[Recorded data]
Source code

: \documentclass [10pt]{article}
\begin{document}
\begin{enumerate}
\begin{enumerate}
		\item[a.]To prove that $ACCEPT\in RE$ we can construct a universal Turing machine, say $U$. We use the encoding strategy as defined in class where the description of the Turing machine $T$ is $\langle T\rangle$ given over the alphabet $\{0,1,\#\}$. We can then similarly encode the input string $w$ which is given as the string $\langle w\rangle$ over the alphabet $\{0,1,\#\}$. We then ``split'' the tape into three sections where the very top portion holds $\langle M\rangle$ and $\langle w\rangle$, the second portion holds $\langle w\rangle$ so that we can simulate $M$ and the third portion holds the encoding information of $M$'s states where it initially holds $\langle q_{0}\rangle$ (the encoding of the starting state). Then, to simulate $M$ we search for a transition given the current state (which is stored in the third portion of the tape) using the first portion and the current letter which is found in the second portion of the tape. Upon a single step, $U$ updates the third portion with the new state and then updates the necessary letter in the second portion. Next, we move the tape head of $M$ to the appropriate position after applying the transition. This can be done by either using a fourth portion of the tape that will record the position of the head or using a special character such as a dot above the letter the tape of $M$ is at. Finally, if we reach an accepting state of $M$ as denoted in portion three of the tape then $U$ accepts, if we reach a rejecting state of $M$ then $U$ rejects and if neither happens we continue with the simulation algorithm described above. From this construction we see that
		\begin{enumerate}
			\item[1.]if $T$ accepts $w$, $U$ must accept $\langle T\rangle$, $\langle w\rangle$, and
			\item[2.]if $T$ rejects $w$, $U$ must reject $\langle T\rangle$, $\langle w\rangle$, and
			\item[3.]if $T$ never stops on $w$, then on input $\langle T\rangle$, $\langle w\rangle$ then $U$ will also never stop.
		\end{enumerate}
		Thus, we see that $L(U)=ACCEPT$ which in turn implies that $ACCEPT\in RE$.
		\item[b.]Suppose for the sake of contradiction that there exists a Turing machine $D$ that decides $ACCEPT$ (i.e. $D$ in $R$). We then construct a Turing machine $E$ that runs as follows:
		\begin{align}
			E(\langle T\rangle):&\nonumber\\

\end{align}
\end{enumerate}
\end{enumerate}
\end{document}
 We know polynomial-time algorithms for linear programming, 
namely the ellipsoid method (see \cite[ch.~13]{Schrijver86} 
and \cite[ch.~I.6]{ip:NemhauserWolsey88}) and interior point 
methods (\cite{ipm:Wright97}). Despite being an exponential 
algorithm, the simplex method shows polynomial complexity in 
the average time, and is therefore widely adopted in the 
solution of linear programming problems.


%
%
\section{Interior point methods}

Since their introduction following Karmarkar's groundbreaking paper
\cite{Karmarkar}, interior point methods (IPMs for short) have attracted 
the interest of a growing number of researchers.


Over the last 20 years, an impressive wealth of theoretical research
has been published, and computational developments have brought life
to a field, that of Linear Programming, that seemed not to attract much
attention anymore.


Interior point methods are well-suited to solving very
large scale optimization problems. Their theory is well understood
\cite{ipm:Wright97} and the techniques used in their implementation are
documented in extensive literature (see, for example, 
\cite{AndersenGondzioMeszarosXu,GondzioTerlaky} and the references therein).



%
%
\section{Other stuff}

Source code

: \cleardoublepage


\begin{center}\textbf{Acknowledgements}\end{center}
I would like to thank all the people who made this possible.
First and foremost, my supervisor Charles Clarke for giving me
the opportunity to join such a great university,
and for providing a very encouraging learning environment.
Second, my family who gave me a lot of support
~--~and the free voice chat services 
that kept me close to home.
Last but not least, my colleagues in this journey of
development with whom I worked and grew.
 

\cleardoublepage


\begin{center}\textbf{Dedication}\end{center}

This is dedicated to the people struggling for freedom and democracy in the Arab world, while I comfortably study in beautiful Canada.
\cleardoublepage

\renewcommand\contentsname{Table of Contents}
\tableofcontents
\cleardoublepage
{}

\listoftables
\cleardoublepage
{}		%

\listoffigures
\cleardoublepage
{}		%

**THE TASK:** After finding the line that contains "documented in extensive" in the records above, copy that line and each one after it exactly, through the final line.

**RESPONSE TO THE EXERCISE:**
documented in extensive literature (see, for example, 
\cite{AndersenGondzioMeszarosXu,GondzioTerlaky} and the references therein).



%
%
\section{Other stuff}

Source code

: \cleardoublepage


\begin{center}\textbf{Acknowledgements}\end{center}
I would like to thank all the people who made this possible.
First and foremost, my supervisor Charles Clarke for giving me
the opportunity to join such a great university,
and for providing a very encouraging learning environment.
Second, my family who gave me a lot of support
~--~and the free voice chat services 
that kept me close to home.
Last but not least, my colleagues in this journey of
development with whom I worked and grew.
 

\cleardoublepage


\begin{center}\textbf{Dedication}\end{center}

This is dedicated to the people struggling for freedom and democracy in the Arab world, while I comfortably study in beautiful Canada.
\cleardoublepage

\renewcommand\contentsname{Table of Contents}
\tableofcontents
\cleardoublepage
{}

\listoftables
\cleardoublepage
{}		%

\listoffigures
\cleardoublepage
{}		%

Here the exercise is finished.